From letters of kids come reflections of the home
Published 12:36 pm Tuesday, December 23, 2014
You’ll learn a lot from the mouths of babes.
No, not the kind any male readers in their late teens must dream about. I’m talking about anyone between the ages of say, 5 and 12. That’s the ages when toys are toys — trinkets or electronics that can be replaced within a year by the next fad action figure or video game.
I had the duty of processing the holiday desires of some of these babes, these children, over the past week or so as our letters to Santa Claus were finalized for publication. They run in Wednesday’s edition.
Children haven’t changed much since I came up in the ‘80s. They still want video games and electronics. These days, the games resemble action/adventure films rather than the rudimentary quick-in, quick-out games I’d pop into my old Atari system. Pac-Man or Dig Dug, anyone?
Children of hunters and other fans of the outdoors wanted rifles and the bullets that go with them. More girls are taken on hunting trips now than ever before, but most of the letters assigned to me that outlined light artillery under the tree were from boys. My only hunting trip with dad came at age 13 or so. Squirrels were plentiful in the palmetto bushes of rural St. John Parish, and he found one. Trouble was, I didn’t know that as I stood on the other side of a thicket of bushes. The can of Vienna sausage I had in my hand ended up about 50 feet in the air when he fired a shot. I stuck to my first outdoors-related love of fishing after that. Rods and reels are easier on the ears.
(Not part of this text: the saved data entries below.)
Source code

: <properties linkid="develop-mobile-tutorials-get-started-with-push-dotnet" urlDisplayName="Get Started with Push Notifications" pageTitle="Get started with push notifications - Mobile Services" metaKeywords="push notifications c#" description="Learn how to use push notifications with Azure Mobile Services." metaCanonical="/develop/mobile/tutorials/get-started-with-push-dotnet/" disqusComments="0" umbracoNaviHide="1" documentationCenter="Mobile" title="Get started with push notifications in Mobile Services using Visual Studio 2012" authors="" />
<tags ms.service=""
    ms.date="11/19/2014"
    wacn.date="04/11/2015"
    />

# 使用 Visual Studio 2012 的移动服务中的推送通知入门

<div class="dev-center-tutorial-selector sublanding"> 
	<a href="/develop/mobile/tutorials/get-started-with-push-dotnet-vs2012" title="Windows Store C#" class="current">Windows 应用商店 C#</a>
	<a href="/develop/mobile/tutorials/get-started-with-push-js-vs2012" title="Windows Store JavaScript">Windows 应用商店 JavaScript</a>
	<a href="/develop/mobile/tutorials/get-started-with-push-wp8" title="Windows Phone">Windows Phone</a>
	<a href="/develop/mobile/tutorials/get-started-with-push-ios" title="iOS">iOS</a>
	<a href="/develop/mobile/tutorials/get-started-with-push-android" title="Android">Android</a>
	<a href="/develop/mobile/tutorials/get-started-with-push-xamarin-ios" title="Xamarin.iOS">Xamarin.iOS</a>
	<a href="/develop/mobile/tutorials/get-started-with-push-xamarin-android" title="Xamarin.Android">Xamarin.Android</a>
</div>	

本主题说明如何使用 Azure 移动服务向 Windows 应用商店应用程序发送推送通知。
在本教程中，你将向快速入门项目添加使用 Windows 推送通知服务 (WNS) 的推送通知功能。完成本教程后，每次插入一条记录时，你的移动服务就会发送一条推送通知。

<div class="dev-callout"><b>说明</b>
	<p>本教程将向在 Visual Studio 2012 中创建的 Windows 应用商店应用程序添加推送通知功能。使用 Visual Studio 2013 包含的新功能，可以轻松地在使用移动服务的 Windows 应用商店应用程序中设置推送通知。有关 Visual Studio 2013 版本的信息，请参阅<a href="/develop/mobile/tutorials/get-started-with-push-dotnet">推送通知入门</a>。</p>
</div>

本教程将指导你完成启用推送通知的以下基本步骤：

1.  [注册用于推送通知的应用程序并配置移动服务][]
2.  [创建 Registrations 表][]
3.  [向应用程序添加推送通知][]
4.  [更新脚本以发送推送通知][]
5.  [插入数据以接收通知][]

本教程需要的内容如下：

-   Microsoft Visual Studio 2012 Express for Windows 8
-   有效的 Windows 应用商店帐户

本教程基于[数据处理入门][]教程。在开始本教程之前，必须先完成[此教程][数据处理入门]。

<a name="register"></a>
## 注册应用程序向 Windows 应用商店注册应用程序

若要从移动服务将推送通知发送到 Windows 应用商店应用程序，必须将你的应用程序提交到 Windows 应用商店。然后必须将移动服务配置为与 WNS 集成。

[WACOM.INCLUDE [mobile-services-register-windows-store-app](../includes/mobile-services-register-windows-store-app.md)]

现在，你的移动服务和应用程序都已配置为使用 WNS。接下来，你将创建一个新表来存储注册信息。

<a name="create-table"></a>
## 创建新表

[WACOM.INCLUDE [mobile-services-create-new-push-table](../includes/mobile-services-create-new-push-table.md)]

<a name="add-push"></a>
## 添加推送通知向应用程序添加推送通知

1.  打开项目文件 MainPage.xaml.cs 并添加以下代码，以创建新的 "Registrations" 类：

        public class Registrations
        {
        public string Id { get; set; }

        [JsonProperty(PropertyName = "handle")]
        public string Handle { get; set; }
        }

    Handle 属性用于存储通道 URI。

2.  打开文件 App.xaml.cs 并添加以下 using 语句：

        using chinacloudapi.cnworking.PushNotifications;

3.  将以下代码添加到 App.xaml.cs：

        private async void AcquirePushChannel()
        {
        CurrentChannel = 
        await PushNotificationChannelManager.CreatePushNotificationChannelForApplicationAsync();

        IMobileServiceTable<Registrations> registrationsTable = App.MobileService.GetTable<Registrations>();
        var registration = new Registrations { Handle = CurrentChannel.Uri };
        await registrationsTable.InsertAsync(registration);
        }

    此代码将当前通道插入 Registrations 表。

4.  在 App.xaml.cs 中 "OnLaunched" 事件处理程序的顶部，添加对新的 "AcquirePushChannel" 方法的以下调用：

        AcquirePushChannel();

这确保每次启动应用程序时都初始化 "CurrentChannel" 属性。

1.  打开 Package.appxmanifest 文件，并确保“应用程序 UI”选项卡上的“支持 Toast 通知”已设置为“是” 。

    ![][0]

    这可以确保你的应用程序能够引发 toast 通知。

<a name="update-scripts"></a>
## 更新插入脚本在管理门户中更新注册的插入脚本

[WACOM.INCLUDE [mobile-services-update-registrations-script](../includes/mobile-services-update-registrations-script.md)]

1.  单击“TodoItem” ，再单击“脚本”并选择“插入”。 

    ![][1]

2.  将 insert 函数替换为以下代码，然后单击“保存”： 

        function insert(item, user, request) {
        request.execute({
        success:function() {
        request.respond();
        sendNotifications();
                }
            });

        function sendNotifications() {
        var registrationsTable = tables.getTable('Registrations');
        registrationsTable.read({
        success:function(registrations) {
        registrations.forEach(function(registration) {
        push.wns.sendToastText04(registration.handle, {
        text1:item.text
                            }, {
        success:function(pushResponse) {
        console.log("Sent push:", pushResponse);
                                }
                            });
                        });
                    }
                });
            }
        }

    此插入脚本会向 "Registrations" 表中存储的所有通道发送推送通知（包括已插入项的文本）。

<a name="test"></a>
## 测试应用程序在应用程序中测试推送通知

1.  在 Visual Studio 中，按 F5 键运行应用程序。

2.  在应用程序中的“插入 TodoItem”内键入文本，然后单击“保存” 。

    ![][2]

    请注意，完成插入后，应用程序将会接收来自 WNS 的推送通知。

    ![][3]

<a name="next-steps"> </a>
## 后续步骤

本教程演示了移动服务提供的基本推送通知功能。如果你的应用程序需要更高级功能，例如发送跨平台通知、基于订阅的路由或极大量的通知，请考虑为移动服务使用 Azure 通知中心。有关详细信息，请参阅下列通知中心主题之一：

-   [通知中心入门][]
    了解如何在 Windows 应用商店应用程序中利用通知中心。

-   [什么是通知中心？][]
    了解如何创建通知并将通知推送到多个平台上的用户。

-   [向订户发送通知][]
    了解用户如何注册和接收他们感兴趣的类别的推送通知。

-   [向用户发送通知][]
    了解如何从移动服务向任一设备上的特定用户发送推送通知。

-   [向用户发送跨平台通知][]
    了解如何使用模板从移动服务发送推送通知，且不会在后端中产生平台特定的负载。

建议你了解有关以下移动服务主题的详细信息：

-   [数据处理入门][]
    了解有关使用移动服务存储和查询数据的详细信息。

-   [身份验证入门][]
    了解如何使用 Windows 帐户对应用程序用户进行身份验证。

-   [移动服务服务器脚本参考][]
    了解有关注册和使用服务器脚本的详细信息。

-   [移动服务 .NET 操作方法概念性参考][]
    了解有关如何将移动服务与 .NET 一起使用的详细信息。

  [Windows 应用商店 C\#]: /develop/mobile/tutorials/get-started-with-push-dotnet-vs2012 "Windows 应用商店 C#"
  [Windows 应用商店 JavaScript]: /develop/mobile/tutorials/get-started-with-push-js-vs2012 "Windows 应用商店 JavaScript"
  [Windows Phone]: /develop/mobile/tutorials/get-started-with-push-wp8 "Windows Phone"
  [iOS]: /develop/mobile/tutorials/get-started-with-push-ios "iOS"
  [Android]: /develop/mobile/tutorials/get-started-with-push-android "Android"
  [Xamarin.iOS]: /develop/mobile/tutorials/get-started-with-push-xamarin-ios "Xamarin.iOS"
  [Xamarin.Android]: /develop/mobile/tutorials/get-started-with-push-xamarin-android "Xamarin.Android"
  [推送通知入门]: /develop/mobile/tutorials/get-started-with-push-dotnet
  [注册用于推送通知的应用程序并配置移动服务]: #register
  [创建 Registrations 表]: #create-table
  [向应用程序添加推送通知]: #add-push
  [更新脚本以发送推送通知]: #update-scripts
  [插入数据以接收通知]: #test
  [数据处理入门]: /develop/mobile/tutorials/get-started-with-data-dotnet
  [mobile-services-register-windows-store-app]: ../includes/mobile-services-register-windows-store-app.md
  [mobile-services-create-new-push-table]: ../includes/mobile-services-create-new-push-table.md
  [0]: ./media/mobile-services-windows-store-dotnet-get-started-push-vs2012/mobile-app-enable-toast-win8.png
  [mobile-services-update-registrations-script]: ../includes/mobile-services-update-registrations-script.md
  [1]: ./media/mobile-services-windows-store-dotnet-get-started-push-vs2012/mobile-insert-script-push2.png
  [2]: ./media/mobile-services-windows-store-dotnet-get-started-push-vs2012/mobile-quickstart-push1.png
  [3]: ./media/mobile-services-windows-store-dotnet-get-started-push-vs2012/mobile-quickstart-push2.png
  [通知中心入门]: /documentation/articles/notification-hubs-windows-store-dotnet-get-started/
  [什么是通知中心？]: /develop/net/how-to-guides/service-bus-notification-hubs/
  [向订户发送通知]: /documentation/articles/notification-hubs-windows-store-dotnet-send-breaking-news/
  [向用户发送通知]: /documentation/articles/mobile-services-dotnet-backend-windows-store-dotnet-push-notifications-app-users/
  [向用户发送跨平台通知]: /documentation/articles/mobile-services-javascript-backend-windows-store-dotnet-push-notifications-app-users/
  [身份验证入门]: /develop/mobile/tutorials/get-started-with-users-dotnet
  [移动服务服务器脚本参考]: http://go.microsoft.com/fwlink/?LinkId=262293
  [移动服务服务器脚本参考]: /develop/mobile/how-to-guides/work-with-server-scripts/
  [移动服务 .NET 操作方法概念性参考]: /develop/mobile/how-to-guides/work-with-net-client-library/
Across the board, Apple should be proud of our youngsters. The tech giant might even want to consider building a distribution center of some sort here. Why? Because 100 percent of the letters assigned to me that noted a desire for a cellphone under the tree wanted an iPhone. Not one of the little authors of letters assigned to me wanted a Samsung, LG, Sprint, bag phone of the ‘80s, none of that. Talk about market penetration.
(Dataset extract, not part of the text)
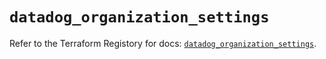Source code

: # `datadog_organization_settings`

Refer to the Terraform Registory for docs: [`datadog_organization_settings`](https://registry.terraform.io/providers/datadog/datadog/3.26.0/docs/resources/organization_settings).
Whether it was cultural staples like hunting or fishing, the hippest fashion doll for girls or the latest installment of a video game that might be rated M for mature, the ideas that birthed those desires started in the same place mine did at that age. If I saw it on TV or someone else who had one, I wanted it. Football gear? They look to dad for that, just as I looked to dad for mine. Mom made sure I could read; hence the children’s dictionary I had under the tree at age four.
It was once told to me children look to their parents as mini-gods, in the sense they will mimic that guidance whether good or bad. With that idea as a guide, I rate one letter to appear with a few hundred others most memorable and perhaps best of them all. The female author, no older than about 8-years old, simply says since Jesus received only gifts of gold, frankincense and myrrh, no one on Earth should receive more than three gifts apiece. Her letter goes on to say Jesus is the reason for the season — a fact, she says, that isn’t remembered enough.
Forget that spellings in the letters are kept pristine, which means they run precisely as the children write them. That little girl’s parents must be doing the right thing.